**EXERCISE PROMPT**
Below is a listing to copy exactly; no image goes into the copy.

——

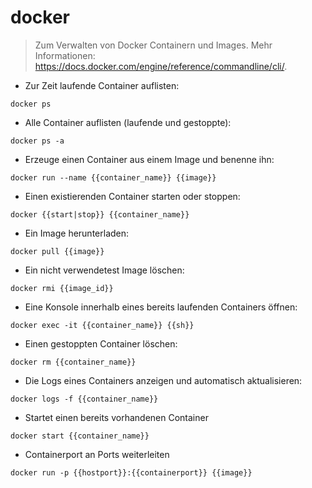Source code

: # docker

> Zum Verwalten von Docker Containern und Images.
> Mehr Informationen: <https://docs.docker.com/engine/reference/commandline/cli/>.

- Zur Zeit laufende Container auflisten:

`docker ps`

- Alle Container auflisten (laufende und gestoppte):

`docker ps -a`

- Erzeuge einen Container aus einem Image und benenne ihn:

`docker run --name {{container_name}} {{image}}`

- Einen existierenden Container starten oder stoppen:

`docker {{start|stop}} {{container_name}}`

- Ein Image herunterladen:

`docker pull {{image}}`

- Ein nicht verwendetest Image löschen:

`docker rmi {{image_id}}`

- Eine Konsole innerhalb eines bereits laufenden Containers öffnen:

`docker exec -it {{container_name}} {{sh}}`

- Einen gestoppten Container löschen:

`docker rm {{container_name}}`

- Die Logs eines Containers anzeigen und automatisch aktualisieren:

`docker logs -f {{container_name}}`

- Startet einen bereits vorhandenen Container

`docker start {{container_name}}`

- Containerport an Ports weiterleiten

`docker run -p {{hostport}}:{{containerport}} {{image}}`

——

**TASK OUTPUT**
Source code

: # docker

> Zum Verwalten von Docker Containern und Images.
> Mehr Informationen: <https://docs.docker.com/engine/reference/commandline/cli/>.

- Zur Zeit laufende Container auflisten:

`docker ps`

- Alle Container auflisten (laufende und gestoppte):

`docker ps -a`

- Erzeuge einen Container aus einem Image und benenne ihn:

`docker run --name {{container_name}} {{image}}`

- Einen existierenden Container starten oder stoppen:

`docker {{start|stop}} {{container_name}}`

- Ein Image herunterladen:

`docker pull {{image}}`

- Ein nicht verwendetest Image löschen:

`docker rmi {{image_id}}`

- Eine Konsole innerhalb eines bereits laufenden Containers öffnen:

`docker exec -it {{container_name}} {{sh}}`

- Einen gestoppten Container löschen:

`docker rm {{container_name}}`

- Die Logs eines Containers anzeigen und automatisch aktualisieren:

`docker logs -f {{container_name}}`

- Startet einen bereits vorhandenen Container

`docker start {{container_name}}`

- Containerport an Ports weiterleiten

`docker run -p {{hostport}}:{{containerport}} {{image}}`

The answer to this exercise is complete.